**REQUIRED ACTION**
The entries below are to be printed again word for word.

Extracted data entries:
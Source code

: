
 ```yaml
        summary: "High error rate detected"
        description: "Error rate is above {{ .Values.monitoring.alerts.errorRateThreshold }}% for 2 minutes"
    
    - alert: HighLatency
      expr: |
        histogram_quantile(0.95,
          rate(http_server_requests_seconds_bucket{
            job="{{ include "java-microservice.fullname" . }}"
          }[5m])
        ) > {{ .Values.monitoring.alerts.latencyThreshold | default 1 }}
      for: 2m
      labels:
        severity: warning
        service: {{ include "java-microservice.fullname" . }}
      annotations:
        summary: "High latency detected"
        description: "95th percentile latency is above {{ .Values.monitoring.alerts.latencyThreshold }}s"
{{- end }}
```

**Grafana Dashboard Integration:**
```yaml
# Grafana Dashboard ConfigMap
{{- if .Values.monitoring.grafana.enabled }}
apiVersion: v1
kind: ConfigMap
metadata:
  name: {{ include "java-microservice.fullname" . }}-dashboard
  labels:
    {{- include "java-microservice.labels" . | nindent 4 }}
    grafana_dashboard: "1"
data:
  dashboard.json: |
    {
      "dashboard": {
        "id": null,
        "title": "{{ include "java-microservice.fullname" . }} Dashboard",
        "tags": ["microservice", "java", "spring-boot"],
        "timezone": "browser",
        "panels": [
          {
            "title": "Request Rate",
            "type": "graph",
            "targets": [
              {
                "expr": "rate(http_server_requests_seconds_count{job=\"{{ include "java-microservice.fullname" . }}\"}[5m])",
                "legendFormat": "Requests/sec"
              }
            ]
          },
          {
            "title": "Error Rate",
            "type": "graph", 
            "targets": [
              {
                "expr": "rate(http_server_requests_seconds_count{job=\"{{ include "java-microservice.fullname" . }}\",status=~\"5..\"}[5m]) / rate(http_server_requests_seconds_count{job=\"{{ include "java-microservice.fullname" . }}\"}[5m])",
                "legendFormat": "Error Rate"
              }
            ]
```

**WORKED SOLUTION**
Source code

:
 ```yaml
        summary: "High error rate detected"
        description: "Error rate is above {{ .Values.monitoring.alerts.errorRateThreshold }}% for 2 minutes"
    
    - alert: HighLatency
      expr: |
        histogram_quantile(0.95,
          rate(http_server_requests_seconds_bucket{
            job="{{ include "java-microservice.fullname" . }}"
          }[5m])
        ) > {{ .Values.monitoring.alerts.latencyThreshold | default 1 }}
      for: 2m
      labels:
        severity: warning
        service: {{ include "java-microservice.fullname" . }}
      annotations:
        summary: "High latency detected"
        description: "95th percentile latency is above {{ .Values.monitoring.alerts.latencyThreshold }}s"
{{- end }}
```

**Grafana Dashboard Integration:**
```yaml
# Grafana Dashboard ConfigMap
{{- if .Values.monitoring.grafana.enabled }}
apiVersion: v1
kind: ConfigMap
metadata:
  name: {{ include "java-microservice.fullname" . }}-dashboard
  labels:
    {{- include "java-microservice.labels" . | nindent 4 }}
    grafana_dashboard: "1"
data:
  dashboard.json: |
    {
      "dashboard": {
        "id": null,
        "title": "{{ include "java-microservice.fullname" . }} Dashboard",
        "tags": ["microservice", "java", "spring-boot"],
        "timezone": "browser",
        "panels": [
          {
            "title": "Request Rate",
            "type": "graph",
            "targets": [
              {
                "expr": "rate(http_server_requests_seconds_count{job=\"{{ include "java-microservice.fullname" . }}\"}[5m])",
                "legendFormat": "Requests/sec"
              }
            ]
          },
          {
            "title": "Error Rate",
            "type": "graph", 
            "targets": [
              {
                "expr": "rate(http_server_requests_seconds_count{job=\"{{ include "java-microservice.fullname" . }}\",status=~\"5..\"}[5m]) / rate(http_server_requests_seconds_count{job=\"{{ include "java-microservice.fullname" . }}\"}[5m])",
                "legendFormat": "Error Rate"
              }
            ]
```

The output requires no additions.